Rule of Two Walls stimulates further thought and provokes genuine outrage. It offers yet another valuable perspective on Putin’s continuing war crimes. It also makes it clear how profoundly Putin and his followers misjudged Ukrainian unity and resolve. They more his Z-thugs try to erase Ukrainian identity, the more the Ukrainian people re-assert it.
Indeed, watching Rule of Two Walls, it is clear the only way this war will ever truly end is with a complete Ukrainian victory and a complete Russian withdrawal. Consequently, those in Congress using the disingenuous term “forever war” to justify opposition to Ukrainian military aid are in fact the ones who are prolonging the war.
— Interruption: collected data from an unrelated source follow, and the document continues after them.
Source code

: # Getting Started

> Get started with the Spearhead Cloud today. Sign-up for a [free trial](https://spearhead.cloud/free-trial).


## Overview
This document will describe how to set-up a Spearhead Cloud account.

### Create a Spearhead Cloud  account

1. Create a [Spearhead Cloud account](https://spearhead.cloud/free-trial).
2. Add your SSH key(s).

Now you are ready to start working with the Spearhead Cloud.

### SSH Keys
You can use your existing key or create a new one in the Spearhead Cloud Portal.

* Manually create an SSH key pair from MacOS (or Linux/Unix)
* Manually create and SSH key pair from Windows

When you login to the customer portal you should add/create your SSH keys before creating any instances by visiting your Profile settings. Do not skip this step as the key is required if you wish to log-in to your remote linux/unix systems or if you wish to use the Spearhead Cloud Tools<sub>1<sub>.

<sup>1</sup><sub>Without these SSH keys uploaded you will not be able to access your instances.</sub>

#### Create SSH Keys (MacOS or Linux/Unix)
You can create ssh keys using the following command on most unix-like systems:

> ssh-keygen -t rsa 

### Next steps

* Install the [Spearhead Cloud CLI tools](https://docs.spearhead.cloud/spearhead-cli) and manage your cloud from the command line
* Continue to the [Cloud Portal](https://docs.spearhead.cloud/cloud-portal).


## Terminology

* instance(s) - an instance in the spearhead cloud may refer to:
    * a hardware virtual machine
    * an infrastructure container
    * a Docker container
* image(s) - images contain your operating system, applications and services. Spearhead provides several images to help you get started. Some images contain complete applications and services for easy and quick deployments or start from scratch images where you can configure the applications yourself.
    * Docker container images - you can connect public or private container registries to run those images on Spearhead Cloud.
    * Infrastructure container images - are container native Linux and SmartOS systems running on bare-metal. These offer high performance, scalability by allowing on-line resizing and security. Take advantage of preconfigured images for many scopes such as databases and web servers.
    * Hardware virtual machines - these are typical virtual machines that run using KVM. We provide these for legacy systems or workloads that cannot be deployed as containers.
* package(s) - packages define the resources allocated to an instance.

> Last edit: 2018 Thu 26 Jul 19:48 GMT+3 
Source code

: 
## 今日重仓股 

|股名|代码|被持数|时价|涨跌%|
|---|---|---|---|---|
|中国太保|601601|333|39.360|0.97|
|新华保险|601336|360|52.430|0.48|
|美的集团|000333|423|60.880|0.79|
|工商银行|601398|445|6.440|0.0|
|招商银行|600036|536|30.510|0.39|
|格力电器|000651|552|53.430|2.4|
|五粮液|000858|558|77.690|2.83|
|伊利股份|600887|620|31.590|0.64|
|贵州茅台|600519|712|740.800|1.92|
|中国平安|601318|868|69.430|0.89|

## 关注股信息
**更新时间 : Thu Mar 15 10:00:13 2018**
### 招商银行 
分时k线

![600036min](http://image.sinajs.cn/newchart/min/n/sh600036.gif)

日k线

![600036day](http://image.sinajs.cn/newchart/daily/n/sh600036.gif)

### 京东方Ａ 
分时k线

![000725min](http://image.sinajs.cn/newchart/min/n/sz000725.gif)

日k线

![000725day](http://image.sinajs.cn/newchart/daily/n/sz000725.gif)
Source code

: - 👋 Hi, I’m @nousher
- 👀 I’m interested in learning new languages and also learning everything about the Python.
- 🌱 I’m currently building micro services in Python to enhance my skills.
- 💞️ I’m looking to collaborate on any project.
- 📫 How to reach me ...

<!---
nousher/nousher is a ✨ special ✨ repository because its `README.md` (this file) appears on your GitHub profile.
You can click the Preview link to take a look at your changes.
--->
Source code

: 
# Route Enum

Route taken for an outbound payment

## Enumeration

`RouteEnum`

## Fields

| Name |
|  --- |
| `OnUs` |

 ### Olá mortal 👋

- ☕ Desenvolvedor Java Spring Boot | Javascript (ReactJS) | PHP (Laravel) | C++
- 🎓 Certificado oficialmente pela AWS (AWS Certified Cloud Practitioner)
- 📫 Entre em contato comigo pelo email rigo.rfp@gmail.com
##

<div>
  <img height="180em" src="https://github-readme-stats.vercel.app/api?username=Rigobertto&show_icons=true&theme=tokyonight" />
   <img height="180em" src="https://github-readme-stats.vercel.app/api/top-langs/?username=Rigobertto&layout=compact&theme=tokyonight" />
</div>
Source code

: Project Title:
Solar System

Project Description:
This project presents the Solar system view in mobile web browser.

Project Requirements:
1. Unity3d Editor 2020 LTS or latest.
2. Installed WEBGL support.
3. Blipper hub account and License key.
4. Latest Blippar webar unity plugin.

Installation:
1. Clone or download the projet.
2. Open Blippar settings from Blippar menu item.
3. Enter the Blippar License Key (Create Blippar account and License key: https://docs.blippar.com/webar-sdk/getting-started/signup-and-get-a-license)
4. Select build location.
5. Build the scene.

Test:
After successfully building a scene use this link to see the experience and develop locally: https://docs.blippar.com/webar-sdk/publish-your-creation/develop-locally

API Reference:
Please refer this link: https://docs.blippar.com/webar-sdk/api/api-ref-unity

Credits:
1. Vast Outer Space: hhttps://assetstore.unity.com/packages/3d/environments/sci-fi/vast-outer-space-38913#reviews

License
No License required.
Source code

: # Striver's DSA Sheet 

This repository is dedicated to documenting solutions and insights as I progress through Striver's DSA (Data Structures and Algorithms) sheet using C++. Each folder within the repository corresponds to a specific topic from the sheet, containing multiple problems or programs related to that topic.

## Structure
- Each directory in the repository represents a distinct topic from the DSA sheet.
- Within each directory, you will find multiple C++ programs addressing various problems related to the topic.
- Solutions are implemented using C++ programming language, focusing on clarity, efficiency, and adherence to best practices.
Nevertheless, Rule of Two Walls should neither be the first or last documentary viewers watch covering the war in Ukraine. Again, 20 Days in Mariupol is a fair place to start. However, Rule of Two Walls is an excellent film that nicely supplements other such documentaries, including Eastern Front and Intercepted. Gutnik starts with a staged “hybrid vignette” that is unnecessary and confusing, but the scale and significance of the truths he later documents need to be seen and spread further. Highly recommended, The Rule of Two Walls opens this Friday (8/16) in New York at DCTV Firehouse.